Jan
26
It’s Saturday. It’s 7am. And I’m awake
Filed Under Writers, Writing | Leave a Comment
And I’m listening to DEVO. Mongoloid, to be specific. It’s pretty awesome.
I got up to take a friend to the airport at 5am this morning, and I ran into three complete strangers who said “good morning” like the meant it. What the fuck? Who is that cordial at 5am? It must be a secret club and that is their special handshake. So I could be writing right now, but I’m much more interested in wasting time blogging until the coffee wears off and I pass out in my chair.

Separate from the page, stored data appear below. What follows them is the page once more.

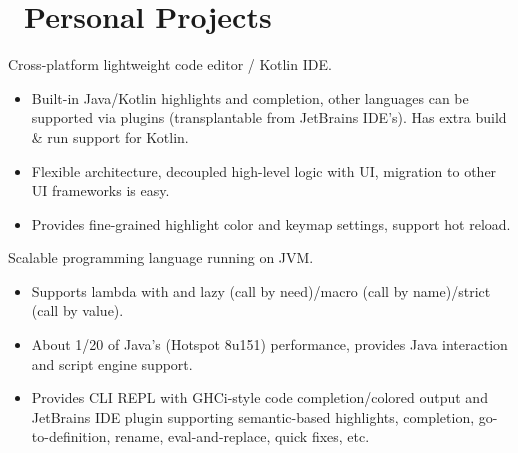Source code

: \documentclass{resume}
\begin{document}
\section{\faGithubAlt\ Personal Projects}
Cross-platform lightweight code editor / Kotlin IDE.
\begin{itemize}
  \item Built-in Java/Kotlin highlights and completion, other languages can be supported
    via plugins (transplantable from JetBrains IDE's).
    Has extra build \& run support for Kotlin.
  \item Flexible architecture, decoupled high-level logic with UI, migration to other UI frameworks is easy.
  \item Provides fine-grained highlight color and keymap settings, support hot reload.
\end{itemize}

Scalable programming language running on JVM.
\begin{itemize}
  \item Supports lambda with and lazy (call by need)/macro (call by name)/strict (call by value).
  \item About 1/20 of Java's (Hotspot 8u151) performance, provides Java interaction and script engine support.
  \item Provides CLI REPL with GHCi-style code completion/colored output and JetBrains
    IDE plugin supporting semantic-based highlights, completion, go-to-definition, rename, eval-and-replace, quick fixes, etc.
\end{itemize}
\end{document}
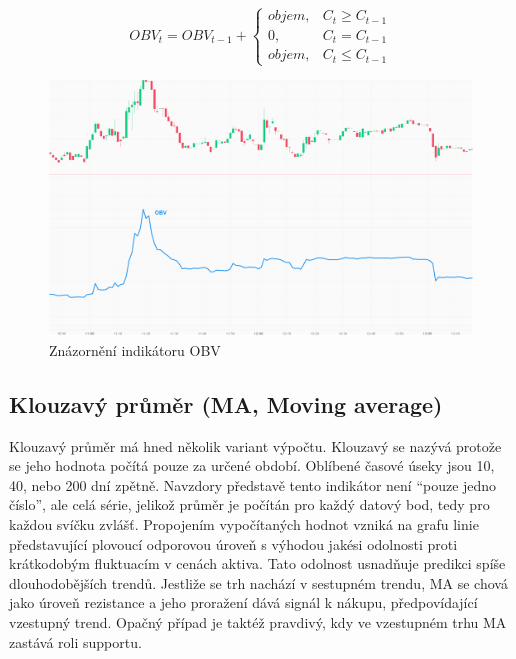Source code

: \begin{equation}
    OBV_t = OBV_{t-1} +
    \begin{cases}
        objem, & C_t \ge C_{t-1} \\
        0,     & C_t = C_{t-1}   \\
        objem, & C_t \le C_{t-1}
    \end{cases}
    \label{eq:obv}
\end{equation}

\begin{figure}[h]
    \centering
    \includegraphics[width=1\textwidth]{Figures/OBV.pdf}
    \caption{Znázornění indikátoru OBV}
    \label{fig:obv}
\end{figure}

\subsection{Klouzavý průměr (MA, Moving average)}
Klouzavý průměr má hned několik variant výpočtu. Klouzavý se nazývá protože se jeho hodnota počítá pouze za určené období. Oblíbené časové úseky jsou 10, 40, nebo 200 dní zpětně.
Navzdory představě tento indikátor není \enquote{pouze jedno číslo}, ale celá série, jelikož průměr je počítán pro každý datový bod, tedy pro každou svíčku zvlášť. Propojením vypočítaných
hodnot vzniká na grafu linie představující plovoucí odporovou úroveň s výhodou jakési odolnosti proti krátkodobým fluktuacím v cenách aktiva. Tato odolnost usnadňuje predikci spíše dlouhodobějších trendů.
Jestliže se trh nachází v sestupném trendu, MA se chová jako úroveň rezistance a jeho proražení dává signál k nákupu, předpovídající vzestupný trend.
Opačný případ je taktéž pravdivý, kdy ve vzestupném trhu MA zastává roli supportu.

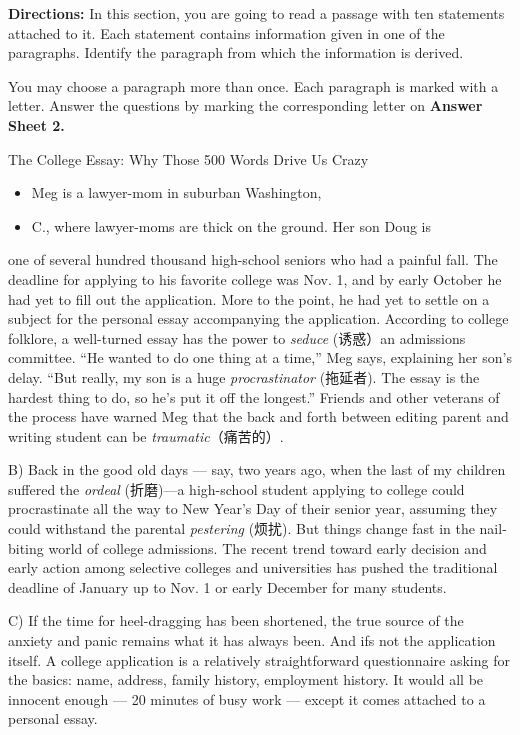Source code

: \documentclass[UTF8,11pt]{ctexart}
\begin{document}
\textbf{Directions:} In this section, you are going to read a passage with ten statements attached to it. Each statement contains information given in one of the paragraphs. Identify the paragraph from which the information is derived.


You may choose a paragraph more than once. Each paragraph is marked with a letter. Answer the questions by marking the corresponding letter on\textbf{ Answer Sheet 2.}


The College Essay: Why Those 500 Words Drive Us Crazy


\begin{itemize}[leftmargin=2em,itemsep=.2em,topsep=.4em]\item[A.] Meg is a lawyer-mom in suburban Washington,
\item[D.] C., where lawyer-moms are thick on the ground. Her son Doug is
\end{itemize}

one of several hundred thousand high-school seniors who had a painful fall. The deadline for applying to his favorite college was Nov. 1, and by early October he had yet to fill out the application. More to the point, he had yet to settle on a subject for the personal essay accompanying the application. According to college folklore, a well-turned essay has the power to\textit{ seduce} (诱惑）an admissions committee. “He wanted to do one thing at a time,” Meg says, explaining her son’s delay. “But really, my son is a huge\textit{ procrastinator} (拖延者). The essay is the hardest thing to do, so he’s put it off the longest.” Friends and other veterans of the process have warned Meg that the back and forth between editing parent and writing student can be\textit{ traumatic}（痛苦的）.


B) Back in the good old days — say, two years ago, when the last of my children suffered the\textit{ ordeal} (折磨)—a high-school student applying to college could procrastinate all the way to New Year’s Day of their senior year, assuming they could withstand the parental\textit{ pestering} (烦扰). But things change fast in the nail-biting world of college admissions. The recent trend toward early decision and early action among selective colleges and universities has pushed the traditional deadline of January up to Nov. 1 or early December for many students.


C) If the time for heel-dragging has been shortened, the true source of the anxiety and panic remains what it has always been. And ifs not the application itself. A college application is a relatively straightforward questionnaire asking for the basics: name, address, family history, employment history. It would all be innocent enough — 20 minutes of busy work — except it comes attached to a personal essay.
\end{document}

The payoff for me getting up this early, however, is that my friend is going to let me use her car for the next six months. It’s a newish fancy Volvo. How hilarious is that? Last night I was braving torrential rainstorms and furious winds on the bridge on my bad ass motorcycle, and this morning I’m getting up early and driving a Volvo. What madness is next? Next I’ll be quoting Dr. Phil and saying things like “darn it!”, calling gated stucco communities “cute”, and having a well balanced diet. Somebody kill me before the transformation is complete
I’ve been thinking about writing a lot, and having a little of the “wtf am I doing?” conversation. Not bad, but a little. Thanks to Lauren for “own that shit”…I’m going to remember that. Anyway…back to writing. I recently finished “To the Lighthouse” by Virginia Wolfe, and even though I wouldn’t say I liked it (I know I know I know…baaad Spencer, but c’mon…it was work), but it has transformed how I think about writing. I’ve been trying to articulate this transformation, but I just sound like a retarded grad student (hence, Mongoloid). What she accomplished is fucking amazing.
Let me try to work it out here. She captured the internal world of people in such a genuine and compelling way, and turned the ordinary into poetry (ok, her amazing sentences helped with that too). But really…look at how she followed Mrs. Ramsey’s train of thought as she’s knitting the stocking for whoever in the Lighthouse. She focuses on it, then on her son, then on her husband, then on Lilly, focusing on how people interrelate, the nature of her husband’s need vs. her own, etc. That’s how brains work, I think. We worry about the random and the existential and the personal and the thing right in front of us as our hands work, and our eyes move around a room. And then she immediately shifts into another, completely distinct train of thought from someone completely different and weaves it together with Mrs. Ramsey’s. I do that and it sounds like nails on a chalkboard or white noise. She does it and it sounds like a symphony.
I see the same scene and describe in excruciating detail the physical world, sprinkle some dialog, keep the action going, maybe include a sentence or two about the internal world, but then move on. She dives right in, stays in that moment FOREVER, going deep…very deep, and does it in a way that even though I don’t want to finish the damn book, I can’t put it down. I care about Mr. and Mrs. Ramesy’s strange and nice compatability and Lilly’s struggle as an artist and even the opium soaked poet. How do I infuse that inspiration and depth into my own writing? I mean, I’m not looking to be any Virgina Wolfe, but I want to give some aspect of my stories that level of depth in some way. Ugh. I know, I know, just keep going and own that shit.
Ha! Music has now moved to WOXY.com, where I just heard the best lyric EVER: “Is there a doctor in the house? In the house of pancakes?” Luna/IHOP
I’ll stop now before this post completely careens into the psychotic.